Las caídas en bolsa que arrastran estas grandes desarrolladoras ocurrieron al mismo tiempo que el gobierno de China, que tiene mayor control en el sistema financiero y económico, comenzó a limitar el nivel de endeudamiento en el sector inmobiliario y su financiamiento. En agosto de 2020, el gobierno chino impulsó una serie de lineamientos para acotar la capacidad de endeudamiento y financiamiento al sector inmobiliario en un intento por reducir los precios en las viviendas y el nivel de deuda en las desarrolladoras.
De pronto, las compañías tuvieron que disminuir su deuda y cada vez resultó más difícil hallar fuentes de financiamiento. Por ejemplo, Greenland Holdings, una de las 10 más grandes desarrolladoras con ingresos de poco más de 66,000 millones de dólares en 2020, recortó su deuda de 50,000 millones a 44,000 millones de dólares (mdd) de diciembre de 2020 a junio de este año, de acuerdo con un reporte de la calificadora Moody’s.
No es la única que tuvo que mirar hacia sus finanzas para cumplir con esta reducción forzada de la deuda establecida en los lineamientos conocidos como “las tres líneas rojas”, para buscar recursos frescos en el país asiático. De acuerdo con estimados de la calificadora Standard & Poor’s, sólo 6.3% de las desarrolladoras cumplían por completo con los lineamientos hace un año. Pero hoy la recuperación del sector inmobiliario china, que soporta hasta un tercio de la segunda economía más grande del mundo, parece distante. Algo que reflejan los precios en el mercado de capitales y los rendimientos en el de deuda.
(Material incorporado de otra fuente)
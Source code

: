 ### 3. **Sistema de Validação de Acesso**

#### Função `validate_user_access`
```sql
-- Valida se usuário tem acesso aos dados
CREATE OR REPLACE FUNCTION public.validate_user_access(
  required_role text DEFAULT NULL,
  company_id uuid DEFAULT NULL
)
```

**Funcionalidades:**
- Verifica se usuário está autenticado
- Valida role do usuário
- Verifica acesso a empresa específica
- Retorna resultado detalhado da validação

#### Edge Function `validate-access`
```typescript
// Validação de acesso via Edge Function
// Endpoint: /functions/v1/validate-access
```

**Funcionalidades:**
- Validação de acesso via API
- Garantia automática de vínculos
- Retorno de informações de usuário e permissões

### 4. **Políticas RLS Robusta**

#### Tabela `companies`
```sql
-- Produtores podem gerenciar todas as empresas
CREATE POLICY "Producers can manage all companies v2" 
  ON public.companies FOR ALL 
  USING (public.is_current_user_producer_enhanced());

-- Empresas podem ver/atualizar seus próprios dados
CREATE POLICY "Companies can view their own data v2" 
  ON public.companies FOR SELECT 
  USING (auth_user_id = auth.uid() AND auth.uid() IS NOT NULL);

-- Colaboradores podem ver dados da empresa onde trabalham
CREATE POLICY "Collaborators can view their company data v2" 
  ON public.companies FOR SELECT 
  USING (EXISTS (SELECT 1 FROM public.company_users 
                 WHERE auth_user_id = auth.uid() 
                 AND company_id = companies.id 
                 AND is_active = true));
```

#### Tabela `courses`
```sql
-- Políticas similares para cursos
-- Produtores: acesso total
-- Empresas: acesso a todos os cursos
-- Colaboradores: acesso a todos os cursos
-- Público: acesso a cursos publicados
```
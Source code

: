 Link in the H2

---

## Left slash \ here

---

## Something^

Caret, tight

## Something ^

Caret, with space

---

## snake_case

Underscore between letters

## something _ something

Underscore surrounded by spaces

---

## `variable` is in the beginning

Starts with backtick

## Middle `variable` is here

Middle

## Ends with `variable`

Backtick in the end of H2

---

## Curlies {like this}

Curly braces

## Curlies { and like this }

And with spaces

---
“Si en verdad existe una transición hacia un nuevo modelo de crecimiento en China entonces al sector inmobiliario le espera un largo periodo de dolor y recuperación”, comenta Shehzad H. Qazi, director gerente de la consultora China Beige Book International. “Esto implica, sin duda, serios desafíos operativos y de liquidez para las empresas inmobiliarias sobreapalancadas y muy endeudadas”.